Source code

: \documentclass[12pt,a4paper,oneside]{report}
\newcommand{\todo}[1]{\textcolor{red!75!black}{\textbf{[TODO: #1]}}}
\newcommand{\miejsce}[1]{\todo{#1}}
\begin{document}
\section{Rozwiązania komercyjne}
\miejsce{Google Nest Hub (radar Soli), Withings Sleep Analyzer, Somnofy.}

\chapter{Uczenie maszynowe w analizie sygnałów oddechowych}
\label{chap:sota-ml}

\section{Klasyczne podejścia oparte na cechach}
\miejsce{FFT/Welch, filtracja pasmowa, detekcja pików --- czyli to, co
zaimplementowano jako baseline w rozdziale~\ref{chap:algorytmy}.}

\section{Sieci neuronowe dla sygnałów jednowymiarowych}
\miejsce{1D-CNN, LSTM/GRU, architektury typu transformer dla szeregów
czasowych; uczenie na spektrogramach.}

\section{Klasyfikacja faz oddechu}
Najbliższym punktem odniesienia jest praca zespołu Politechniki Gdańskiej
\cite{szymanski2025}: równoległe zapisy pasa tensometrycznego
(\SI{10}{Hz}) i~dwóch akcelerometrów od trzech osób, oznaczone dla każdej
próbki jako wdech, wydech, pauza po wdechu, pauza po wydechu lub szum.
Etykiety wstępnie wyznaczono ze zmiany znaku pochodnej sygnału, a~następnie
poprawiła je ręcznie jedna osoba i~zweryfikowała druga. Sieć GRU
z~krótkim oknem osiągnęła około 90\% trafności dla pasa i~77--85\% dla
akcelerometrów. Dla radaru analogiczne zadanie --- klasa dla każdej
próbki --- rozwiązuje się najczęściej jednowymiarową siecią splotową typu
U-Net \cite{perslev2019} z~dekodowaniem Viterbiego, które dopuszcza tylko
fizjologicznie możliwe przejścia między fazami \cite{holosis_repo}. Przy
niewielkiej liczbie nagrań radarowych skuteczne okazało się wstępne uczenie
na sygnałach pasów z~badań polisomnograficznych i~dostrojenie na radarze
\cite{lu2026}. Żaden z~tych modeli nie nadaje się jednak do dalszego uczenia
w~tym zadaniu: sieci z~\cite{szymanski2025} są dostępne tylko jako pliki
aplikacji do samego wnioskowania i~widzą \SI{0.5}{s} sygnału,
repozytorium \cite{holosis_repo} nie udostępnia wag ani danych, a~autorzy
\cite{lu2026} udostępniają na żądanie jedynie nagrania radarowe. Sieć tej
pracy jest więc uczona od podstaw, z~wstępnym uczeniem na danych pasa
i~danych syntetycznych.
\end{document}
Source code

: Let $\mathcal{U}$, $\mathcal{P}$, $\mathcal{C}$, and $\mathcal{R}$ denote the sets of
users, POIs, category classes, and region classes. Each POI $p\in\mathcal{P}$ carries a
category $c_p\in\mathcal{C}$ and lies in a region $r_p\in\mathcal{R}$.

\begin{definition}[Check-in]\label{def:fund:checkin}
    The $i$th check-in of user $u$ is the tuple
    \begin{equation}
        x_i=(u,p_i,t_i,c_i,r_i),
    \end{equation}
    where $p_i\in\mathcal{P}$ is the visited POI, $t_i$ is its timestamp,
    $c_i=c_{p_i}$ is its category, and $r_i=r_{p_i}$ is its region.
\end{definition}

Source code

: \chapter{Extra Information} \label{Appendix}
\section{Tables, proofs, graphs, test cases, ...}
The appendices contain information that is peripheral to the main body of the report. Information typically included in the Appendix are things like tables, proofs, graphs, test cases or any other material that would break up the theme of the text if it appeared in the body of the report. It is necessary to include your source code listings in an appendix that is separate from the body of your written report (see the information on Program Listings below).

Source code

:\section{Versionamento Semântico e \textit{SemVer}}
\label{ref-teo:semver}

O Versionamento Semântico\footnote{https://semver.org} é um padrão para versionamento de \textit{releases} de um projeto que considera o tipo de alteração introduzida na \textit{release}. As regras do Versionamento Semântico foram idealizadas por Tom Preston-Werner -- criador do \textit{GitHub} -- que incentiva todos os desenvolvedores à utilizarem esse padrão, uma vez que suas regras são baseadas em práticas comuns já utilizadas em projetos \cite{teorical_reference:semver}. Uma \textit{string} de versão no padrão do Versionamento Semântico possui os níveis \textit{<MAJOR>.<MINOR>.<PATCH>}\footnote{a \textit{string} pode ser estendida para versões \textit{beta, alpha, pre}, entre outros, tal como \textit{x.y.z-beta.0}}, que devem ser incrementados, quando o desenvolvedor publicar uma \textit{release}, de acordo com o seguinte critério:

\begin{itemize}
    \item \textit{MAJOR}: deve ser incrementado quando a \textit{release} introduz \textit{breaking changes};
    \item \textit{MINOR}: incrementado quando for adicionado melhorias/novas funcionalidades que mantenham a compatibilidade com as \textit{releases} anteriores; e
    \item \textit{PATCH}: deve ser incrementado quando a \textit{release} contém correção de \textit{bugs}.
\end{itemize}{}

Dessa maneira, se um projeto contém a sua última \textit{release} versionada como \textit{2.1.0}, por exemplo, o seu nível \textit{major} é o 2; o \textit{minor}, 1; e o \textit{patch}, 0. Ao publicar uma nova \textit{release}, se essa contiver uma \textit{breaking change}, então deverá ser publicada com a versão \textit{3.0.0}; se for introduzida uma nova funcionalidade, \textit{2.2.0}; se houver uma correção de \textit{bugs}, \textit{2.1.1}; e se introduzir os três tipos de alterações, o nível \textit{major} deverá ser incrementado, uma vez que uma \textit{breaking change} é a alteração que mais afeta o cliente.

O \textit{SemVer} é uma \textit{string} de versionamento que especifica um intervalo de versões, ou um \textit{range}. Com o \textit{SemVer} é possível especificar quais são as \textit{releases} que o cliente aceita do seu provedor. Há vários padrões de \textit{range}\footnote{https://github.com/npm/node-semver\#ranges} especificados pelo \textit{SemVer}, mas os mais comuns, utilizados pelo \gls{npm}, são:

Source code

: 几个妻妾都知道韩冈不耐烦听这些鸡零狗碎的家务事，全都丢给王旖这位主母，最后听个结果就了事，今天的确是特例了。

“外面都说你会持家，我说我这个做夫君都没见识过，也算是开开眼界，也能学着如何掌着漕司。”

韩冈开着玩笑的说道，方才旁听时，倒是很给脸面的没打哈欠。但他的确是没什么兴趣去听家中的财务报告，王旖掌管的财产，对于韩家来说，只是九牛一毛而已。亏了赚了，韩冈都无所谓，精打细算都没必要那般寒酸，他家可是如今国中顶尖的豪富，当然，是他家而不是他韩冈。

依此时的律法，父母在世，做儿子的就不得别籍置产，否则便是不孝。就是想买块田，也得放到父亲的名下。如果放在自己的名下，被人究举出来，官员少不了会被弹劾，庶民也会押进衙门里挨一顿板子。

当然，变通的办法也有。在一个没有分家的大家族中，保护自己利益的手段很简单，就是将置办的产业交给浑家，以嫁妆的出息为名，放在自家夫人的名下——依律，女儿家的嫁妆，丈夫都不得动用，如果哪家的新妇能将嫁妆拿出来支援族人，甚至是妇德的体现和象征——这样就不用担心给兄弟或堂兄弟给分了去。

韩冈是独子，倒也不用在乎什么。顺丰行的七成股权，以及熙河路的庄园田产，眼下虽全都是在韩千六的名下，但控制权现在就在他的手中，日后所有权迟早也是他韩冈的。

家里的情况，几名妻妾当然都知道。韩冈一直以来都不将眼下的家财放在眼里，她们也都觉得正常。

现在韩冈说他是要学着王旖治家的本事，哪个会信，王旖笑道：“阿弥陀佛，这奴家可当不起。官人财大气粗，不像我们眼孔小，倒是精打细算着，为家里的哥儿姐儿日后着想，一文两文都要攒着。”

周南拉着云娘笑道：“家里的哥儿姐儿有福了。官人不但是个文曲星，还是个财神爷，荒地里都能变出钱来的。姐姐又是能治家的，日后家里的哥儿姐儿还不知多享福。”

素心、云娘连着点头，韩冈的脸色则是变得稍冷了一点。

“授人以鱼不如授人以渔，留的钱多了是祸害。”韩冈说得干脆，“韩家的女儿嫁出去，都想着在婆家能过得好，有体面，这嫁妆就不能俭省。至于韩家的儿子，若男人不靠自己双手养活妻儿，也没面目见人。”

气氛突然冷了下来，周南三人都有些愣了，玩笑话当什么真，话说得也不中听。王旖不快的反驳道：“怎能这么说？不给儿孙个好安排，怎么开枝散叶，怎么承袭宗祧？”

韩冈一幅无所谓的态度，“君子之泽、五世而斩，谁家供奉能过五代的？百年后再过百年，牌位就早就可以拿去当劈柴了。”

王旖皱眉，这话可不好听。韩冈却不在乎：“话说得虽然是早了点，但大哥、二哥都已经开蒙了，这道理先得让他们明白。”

——————

_Activity_: Take the listing above from its first line through the line containing "neuronowe dla sygnałów", and transcribe that stretch exactly, with no other lines.

_Result_:
Source code

: \documentclass[12pt,a4paper,oneside]{report}
\newcommand{\todo}[1]{\textcolor{red!75!black}{\textbf{[TODO: #1]}}}
\newcommand{\miejsce}[1]{\todo{#1}}
\begin{document}
\section{Rozwiązania komercyjne}
\miejsce{Google Nest Hub (radar Soli), Withings Sleep Analyzer, Somnofy.}

\chapter{Uczenie maszynowe w analizie sygnałów oddechowych}
\label{chap:sota-ml}

\section{Klasyczne podejścia oparte na cechach}
\miejsce{FFT/Welch, filtracja pasmowa, detekcja pików --- czyli to, co
zaimplementowano jako baseline w rozdziale~\ref{chap:algorytmy}.}

\section{Sieci neuronowe dla sygnałów jednowymiarowych}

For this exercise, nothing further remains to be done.